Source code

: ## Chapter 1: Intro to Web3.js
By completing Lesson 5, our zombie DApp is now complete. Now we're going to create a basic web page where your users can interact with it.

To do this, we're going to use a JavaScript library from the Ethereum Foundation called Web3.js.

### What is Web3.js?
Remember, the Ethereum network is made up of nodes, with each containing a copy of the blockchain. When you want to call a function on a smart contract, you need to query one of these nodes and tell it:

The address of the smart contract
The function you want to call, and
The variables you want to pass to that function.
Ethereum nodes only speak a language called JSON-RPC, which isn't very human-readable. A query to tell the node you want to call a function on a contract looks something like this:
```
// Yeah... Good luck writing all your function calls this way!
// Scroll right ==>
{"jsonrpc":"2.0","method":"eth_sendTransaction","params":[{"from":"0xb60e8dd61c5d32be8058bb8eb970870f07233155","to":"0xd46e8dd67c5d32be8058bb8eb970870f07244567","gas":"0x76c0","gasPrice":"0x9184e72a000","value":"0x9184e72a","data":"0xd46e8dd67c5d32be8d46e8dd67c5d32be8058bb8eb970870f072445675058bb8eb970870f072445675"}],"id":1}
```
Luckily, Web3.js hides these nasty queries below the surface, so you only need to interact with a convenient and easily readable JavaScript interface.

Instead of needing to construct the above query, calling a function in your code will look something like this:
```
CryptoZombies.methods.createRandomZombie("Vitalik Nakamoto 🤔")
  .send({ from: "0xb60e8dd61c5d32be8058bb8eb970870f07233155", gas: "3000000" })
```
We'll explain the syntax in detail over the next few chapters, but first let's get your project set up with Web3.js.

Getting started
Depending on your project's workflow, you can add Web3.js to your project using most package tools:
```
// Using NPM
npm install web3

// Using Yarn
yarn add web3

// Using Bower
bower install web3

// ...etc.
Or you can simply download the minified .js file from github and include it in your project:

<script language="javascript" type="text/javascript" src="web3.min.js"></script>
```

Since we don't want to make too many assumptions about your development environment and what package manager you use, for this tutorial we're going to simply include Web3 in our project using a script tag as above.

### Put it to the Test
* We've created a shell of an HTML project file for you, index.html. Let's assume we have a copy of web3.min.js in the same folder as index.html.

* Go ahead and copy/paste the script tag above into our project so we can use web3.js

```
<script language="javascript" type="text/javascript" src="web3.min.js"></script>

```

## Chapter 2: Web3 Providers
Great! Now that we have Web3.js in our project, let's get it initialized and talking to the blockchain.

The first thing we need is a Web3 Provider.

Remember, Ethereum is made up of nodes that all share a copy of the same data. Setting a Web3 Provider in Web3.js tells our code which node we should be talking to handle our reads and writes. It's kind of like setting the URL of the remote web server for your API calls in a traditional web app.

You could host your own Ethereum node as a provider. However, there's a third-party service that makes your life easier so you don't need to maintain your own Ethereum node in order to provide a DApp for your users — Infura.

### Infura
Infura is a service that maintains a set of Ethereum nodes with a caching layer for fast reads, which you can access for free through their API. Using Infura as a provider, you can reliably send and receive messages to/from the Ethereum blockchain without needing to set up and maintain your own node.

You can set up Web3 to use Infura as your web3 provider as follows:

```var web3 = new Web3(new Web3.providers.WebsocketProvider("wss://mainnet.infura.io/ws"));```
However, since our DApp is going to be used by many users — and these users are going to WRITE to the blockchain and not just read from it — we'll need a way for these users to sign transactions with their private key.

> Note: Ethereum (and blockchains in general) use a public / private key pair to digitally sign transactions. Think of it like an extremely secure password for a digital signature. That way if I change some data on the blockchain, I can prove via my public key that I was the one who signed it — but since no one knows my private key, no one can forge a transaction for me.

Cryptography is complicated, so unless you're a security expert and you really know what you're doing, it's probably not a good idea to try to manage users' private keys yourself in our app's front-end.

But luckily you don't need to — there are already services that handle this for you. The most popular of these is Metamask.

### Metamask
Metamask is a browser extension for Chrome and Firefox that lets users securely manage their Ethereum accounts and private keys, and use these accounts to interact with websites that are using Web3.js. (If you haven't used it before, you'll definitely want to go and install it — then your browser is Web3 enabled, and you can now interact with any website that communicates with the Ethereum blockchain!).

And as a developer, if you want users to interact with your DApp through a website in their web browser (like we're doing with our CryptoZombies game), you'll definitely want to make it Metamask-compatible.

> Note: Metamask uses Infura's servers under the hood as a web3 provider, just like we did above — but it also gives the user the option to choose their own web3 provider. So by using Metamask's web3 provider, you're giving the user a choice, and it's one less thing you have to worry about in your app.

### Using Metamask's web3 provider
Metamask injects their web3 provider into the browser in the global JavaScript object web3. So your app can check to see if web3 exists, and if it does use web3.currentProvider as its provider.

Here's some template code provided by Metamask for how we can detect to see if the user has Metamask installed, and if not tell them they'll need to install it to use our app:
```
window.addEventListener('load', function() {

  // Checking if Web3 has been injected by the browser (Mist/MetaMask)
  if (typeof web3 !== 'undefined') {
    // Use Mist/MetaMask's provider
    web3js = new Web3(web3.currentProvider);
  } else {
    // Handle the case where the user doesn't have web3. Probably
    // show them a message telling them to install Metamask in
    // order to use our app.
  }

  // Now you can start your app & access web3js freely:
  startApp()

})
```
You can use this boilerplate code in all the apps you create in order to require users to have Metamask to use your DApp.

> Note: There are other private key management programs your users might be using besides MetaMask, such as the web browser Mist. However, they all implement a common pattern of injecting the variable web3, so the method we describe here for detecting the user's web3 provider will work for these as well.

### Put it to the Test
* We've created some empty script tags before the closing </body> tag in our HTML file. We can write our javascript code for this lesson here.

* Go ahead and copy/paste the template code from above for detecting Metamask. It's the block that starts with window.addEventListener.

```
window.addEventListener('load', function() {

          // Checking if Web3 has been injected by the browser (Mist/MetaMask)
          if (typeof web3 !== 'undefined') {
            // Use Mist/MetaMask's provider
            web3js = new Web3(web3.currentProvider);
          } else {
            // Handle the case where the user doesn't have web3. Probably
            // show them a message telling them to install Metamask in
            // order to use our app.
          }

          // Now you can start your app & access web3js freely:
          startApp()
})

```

^^^^

**REQUIREMENT:** Every line of the records that includes the word "template" should be gathered.

**SOLUTION:**
Here's some template code provided by Metamask for how we can detect to see if the user has Metamask installed, and if not tell them they'll need to install it to use our app:
* Go ahead and copy/paste the template code from above for detecting Metamask. It's the block that starts with window.addEventListener.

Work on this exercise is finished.